## Stored data
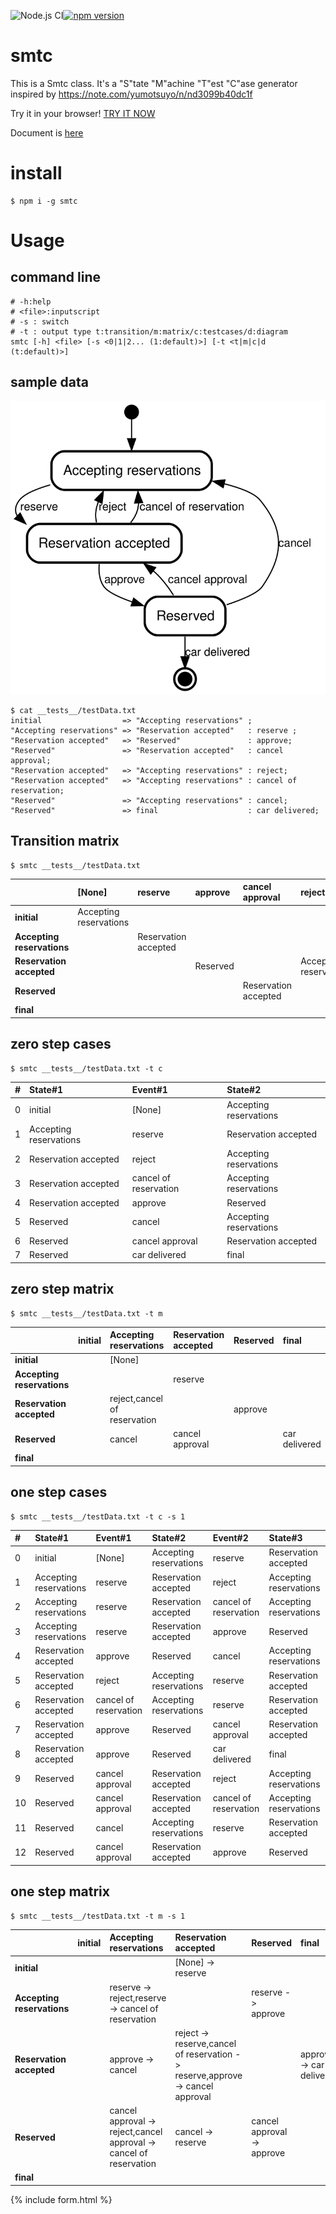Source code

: ![Node.js CI](https://github.com/freddiefujiwara/smtc/workflows/Node.js%20CI/badge.svg)[![npm version](https://badge.fury.io/js/smtc.svg)](https://badge.fury.io/js/smtc)

# smtc
This is a Smtc class. It's a "S"tate "M"achine "T"est "C"ase generator inspired by https://note.com/yumotsuyo/n/nd3099b40dc1f

Try it in your browser! [TRY IT NOW](https://freddiefujiwara.github.io/smtc/#inputscript)

Document is [here](https://github.com/freddiefujiwara/smtc/blob/master/DOCS.md)

# install

``` shell
$ npm i -g smtc
```

# Usage
## command line
``` shell
# -h:help
# <file>:inputscript
# -s : switch
# -t : output type t:transition/m:matrix/c:testcases/d:diagram
smtc [-h] <file> [-s <0|1|2... (1:default)>] [-t <t|m|c|d (t:default)>]
```

## sample data
![alt text](https://raw.githubusercontent.com/freddiefujiwara/smtc/master/__tests__/testData.svg)

``` shell
$ cat __tests__/testData.txt
initial                  => "Accepting reservations" ;
"Accepting reservations" => "Reservation accepted"   : reserve ;
"Reservation accepted"   => "Reserved"               : approve;
"Reserved"               => "Reservation accepted"   : cancel approval;
"Reservation accepted"   => "Accepting reservations" : reject;
"Reservation accepted"   => "Accepting reservations" : cancel of reservation;
"Reserved"               => "Accepting reservations" : cancel;
"Reserved"               => final                    : car delivered;
```

## Transition matrix
```shell
$ smtc __tests__/testData.txt
```

||[None]|reserve|approve|cancel approval|reject|cancel of reservation|cancel|car delivered|
|:--|:--|:--|:--|:--|:--|:--|:--|:--|
|**initial**|Accepting reservations||||||||
|**Accepting reservations**||Reservation accepted|||||||
|**Reservation accepted**|||Reserved||Accepting reservations|Accepting reservations|||
|**Reserved**||||Reservation accepted|||Accepting reservations|final|
|**final**|||||||||

## zero step cases

```shell
$ smtc __tests__/testData.txt -t c
```

|#|State#1|Event#1|State#2|
|:--|:--|:--|:--|
|0|initial|[None]|Accepting reservations|
|1|Accepting reservations|reserve|Reservation accepted|
|2|Reservation accepted|reject|Accepting reservations|
|3|Reservation accepted|cancel of reservation|Accepting reservations|
|4|Reservation accepted|approve|Reserved|
|5|Reserved|cancel|Accepting reservations|
|6|Reserved|cancel approval|Reservation accepted|
|7|Reserved|car delivered|final|

## zero step matrix
```shell
$ smtc __tests__/testData.txt -t m
```

||initial|Accepting reservations|Reservation accepted|Reserved|final|
|:--|:--|:--|:--|:--|:--|
|**initial**||[None]||||
|**Accepting reservations**|||reserve|||
|**Reservation accepted**||reject,cancel of reservation||approve||
|**Reserved**||cancel|cancel approval||car delivered|
|**final**||||||

## one step cases
```shell
$ smtc __tests__/testData.txt -t c -s 1
```

|#|State#1|Event#1|State#2|Event#2|State#3|
|:--|:--|:--|:--|:--|:--|
|0|initial|[None]|Accepting reservations|reserve|Reservation accepted|
|1|Accepting reservations|reserve|Reservation accepted|reject|Accepting reservations|
|2|Accepting reservations|reserve|Reservation accepted|cancel of reservation|Accepting reservations|
|3|Accepting reservations|reserve|Reservation accepted|approve|Reserved|
|4|Reservation accepted|approve|Reserved|cancel|Accepting reservations|
|5|Reservation accepted|reject|Accepting reservations|reserve|Reservation accepted|
|6|Reservation accepted|cancel of reservation|Accepting reservations|reserve|Reservation accepted|
|7|Reservation accepted|approve|Reserved|cancel approval|Reservation accepted|
|8|Reservation accepted|approve|Reserved|car delivered|final|
|9|Reserved|cancel approval|Reservation accepted|reject|Accepting reservations|
|10|Reserved|cancel approval|Reservation accepted|cancel of reservation|Accepting reservations|
|11|Reserved|cancel|Accepting reservations|reserve|Reservation accepted|
|12|Reserved|cancel approval|Reservation accepted|approve|Reserved|

## one step matrix
```shell
$ smtc __tests__/testData.txt -t m -s 1
```

||initial|Accepting reservations|Reservation accepted|Reserved|final|
|:--|:--|:--|:--|:--|:--|
|**initial**|||[None] -> reserve|||
|**Accepting reservations**||reserve -> reject,reserve -> cancel of reservation||reserve -> approve||
|**Reservation accepted**||approve -> cancel|reject -> reserve,cancel of reservation -> reserve,approve -> cancel approval||approve -> car delivered|
|**Reserved**||cancel approval -> reject,cancel approval -> cancel of reservation|cancel -> reserve|cancel approval -> approve||
|**final**||||||

{% include form.html %}
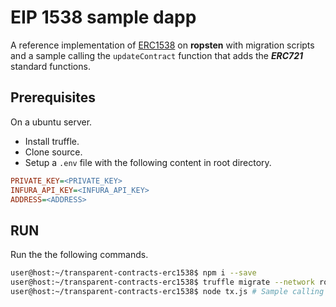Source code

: # EIP 1538 sample dapp
A reference implementation of [ERC1538](https://eips.ethereum.org/EIPS/eip-1538) on **ropsten** with migration scripts and a sample calling the `updateContract` function that adds the ***ERC721*** standard functions.

## Prerequisites

On a ubuntu server.
- Install truffle.
- Clone source.
- Setup a `.env` file with the following content in root directory.

```INI
PRIVATE_KEY=<PRIVATE_KEY>
INFURA_API_KEY=<INFURA_API_KEY>
ADDRESS=<ADDRESS>
```

## RUN

Run the the following commands.

```bash
user@host:~/transparent-contracts-erc1538$ npm i --save
user@host:~/transparent-contracts-erc1538$ truffle migrate --network ropsten
user@host:~/transparent-contracts-erc1538$ node tx.js # Sample calling the delegate contract
```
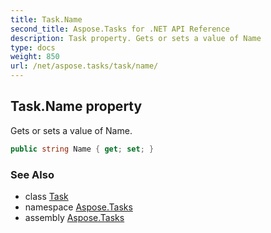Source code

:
```yaml
---
title: Task.Name
second_title: Aspose.Tasks for .NET API Reference
description: Task property. Gets or sets a value of Name
type: docs
weight: 850
url: /net/aspose.tasks/task/name/
---
```

## Task.Name property

Gets or sets a value of Name.

```csharp
public string Name { get; set; }
```

### See Also

* class [Task](../)
* namespace [Aspose.Tasks](../../task/)
* assembly [Aspose.Tasks](../../../)


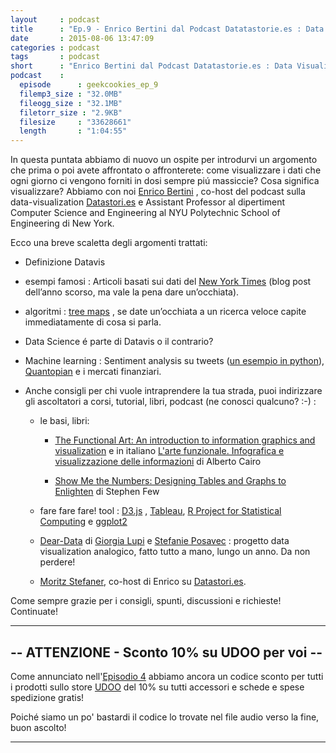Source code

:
 ```yaml
---
layout     : podcast
title      : "Ep.9 - Enrico Bertini dal Podcast Datatastorie.es : Data Visualization."
date       : 2015-08-06 13:47:09
categories : podcast
tags       : podcast 
short      : "Enrico Bertini dal Podcast Datatastorie.es : Data Visualization." 
podcast    :
  episode      : geekcookies_ep_9
  filemp3_size : "32.0MB"
  fileogg_size : "32.1MB"
  filetorr_size : "2.9KB"
  filesize     : "33628661"
  length       : "1:04:55"
---
```



In questa puntata abbiamo di nuovo un ospite per introdurvi un argomento che prima o poi avete affrontato o affronterete: come visualizzare i dati che ogni giorno ci vengono forniti in dosi sempre piú massiccie? Cosa significa visualizzare? Abbiamo con noi [Enrico Bertini](http://enrico.bertini.io/) , co-host del podcast sulla data-visualization [Datastori.es](http://datastori.es/) e Assistant Professor al dipertiment Computer Science and Engineering al NYU Polytechnic School of Engineering di New York.

<!-- more -->

Ecco una breve scaletta degli argomenti trattati:

* Definizione Datavis

* esempi famosi : Articoli basati sui dati del [New York Times](http://www.nytimes.com/interactive/2014/12/29/us/year-in-interactive-storytelling.html?_r=0#explanatory-graphics) (blog post dell’anno scorso, ma vale la pena dare un’occhiata).

* algoritmi : [tree maps](https://www.google.it/search?q=tree+map&newwindow=1&espv=2&biw=2505&bih=1322&tbm=isch&tbo=u&source=univ&sa=X&ved=0CCYQsARqFQoTCK-tnYil_sYCFYL-LAod7UcGSg#newwindow=1&tbm=isch&q=treemap) , se date un’occhiata a un ricerca veloce capite immediatamente di cosa si parla.

* Data Science é parte di Datavis o il contrario?

* Machine learning : Sentiment analysis su tweets ([un esempio in python](http://nbviewer.ipython.org/github/hugadams/twitter_play/blob/master/tweepy_tutorial.ipynb)), [Quantopian](https://www.quantopian.com/) e i mercati finanziari.

* Anche consigli per chi vuole intraprendere la tua strada, puoi indirizzare gli ascoltatori a corsi, tutorial, libri,  podcast (ne conosci qualcuno? :-) :

    * le basi, libri:

        * [The Functional Art: An introduction to information graphics and visualization](http://geni.us/43zD) e in italiano [L'arte funzionale. Infografica e visualizzazione delle informazioni](http://geni.us/xR1) di Alberto Cairo

        * [Show Me the Numbers: Designing Tables and Graphs to Enlighten](http://geni.us/3vd4) di Stephen Few 

    * fare fare fare! tool : [D3.js](https://github.com/mbostock/d3/wiki/Gallery) , [Tableau](http://www.tableau.com/), [R Project for Statistical Computing](https://www.r-project.org/) e [ggplot2](http://ggplot2.org/)

    * [Dear-Data](http://www.dear-data.com/) di [Giorgia Lupi](http://www.giorgialupi.com/) e [Stefanie Posavec](http://www.dear-data.com/about-us/#) : progetto data visualization analogico, fatto tutto a mano, lungo un anno. Da non perdere!

    * [ Moritz Stefaner](http://truth-and-beauty.net/), co-host di Enrico su [Datastori.es](http://datastori.es/).

Come sempre grazie per i consigli, spunti, discussioni e richieste!  Continuate!

---

## -- ATTENZIONE - Sconto 10% su UDOO per voi --

Come annunciato nell'[Episodio 4](http://geekcookies.github.io/podcast/2015/02/09/episodio-4/) abbiamo ancora un codice sconto per tutti i prodotti sullo store [UDOO](http://shop.udoo.org/) del 10% su tutti accessori e schede e spese spedizione gratis!

Poiché siamo un po' bastardi il codice lo trovate nel file audio verso la fine, buon ascolto!

---

[twitterfra]: https://twitter.com/cesco_78 
[twittermar]: https://twitter.com/kidpixo 
[twittermas]: https://twitter.com/fanciullim
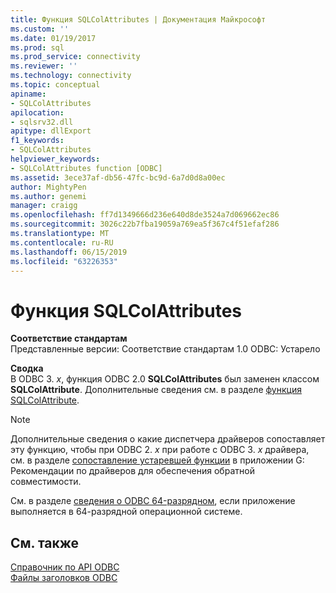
 ```yaml
---
title: Функция SQLColAttributes | Документация Майкрософт
ms.custom: ''
ms.date: 01/19/2017
ms.prod: sql
ms.prod_service: connectivity
ms.reviewer: ''
ms.technology: connectivity
ms.topic: conceptual
apiname:
- SQLColAttributes
apilocation:
- sqlsrv32.dll
apitype: dllExport
f1_keywords:
- SQLColAttributes
helpviewer_keywords:
- SQLColAttributes function [ODBC]
ms.assetid: 3ece37af-db56-47fc-bc9d-6a7d0d8a00ec
author: MightyPen
ms.author: genemi
manager: craigg
ms.openlocfilehash: ff7d1349666d236e640d8de3524a7d069662ec86
ms.sourcegitcommit: 3026c22b7fba19059a769ea5f367c4f51efaf286
ms.translationtype: MT
ms.contentlocale: ru-RU
ms.lasthandoff: 06/15/2019
ms.locfileid: "63226353"
---
```

# <a name="sqlcolattributes-function"></a>Функция SQLColAttributes
**Соответствие стандартам**  
 Представленные версии: Соответствие стандартам 1.0 ODBC: Устарело  
  
 **Сводка**  
 В ODBC 3. *x*, функция ODBC 2.0 **SQLColAttributes** был заменен классом **SQLColAttribute**. Дополнительные сведения см. в разделе [функция SQLColAttribute](../../../odbc/reference/syntax/sqlcolattribute-function.md).  
  
> [!NOTE]  
>  Дополнительные сведения о какие диспетчера драйверов сопоставляет эту функцию, чтобы при ODBC 2. *x* при работе с ODBC 3. *x* драйвера, см. в разделе [сопоставление устаревшей функции](../../../odbc/reference/appendixes/mapping-deprecated-functions.md) в приложении G: Рекомендации по драйверов для обеспечения обратной совместимости.  
  
 См. в разделе [сведения о ODBC 64-разрядном](../../../odbc/reference/odbc-64-bit-information.md), если приложение выполняется в 64-разрядной операционной системе.  
  
## <a name="see-also"></a>См. также  
 [Справочник по API ODBC](../../../odbc/reference/syntax/odbc-api-reference.md)   
 [Файлы заголовков ODBC](../../../odbc/reference/install/odbc-header-files.md)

## YOUR TASK
For the string "following", show each line of the entries above where it occurs.

## ANSWER SECTION
- Setup a `.env` file with the following content in root directory.
Run the the following commands.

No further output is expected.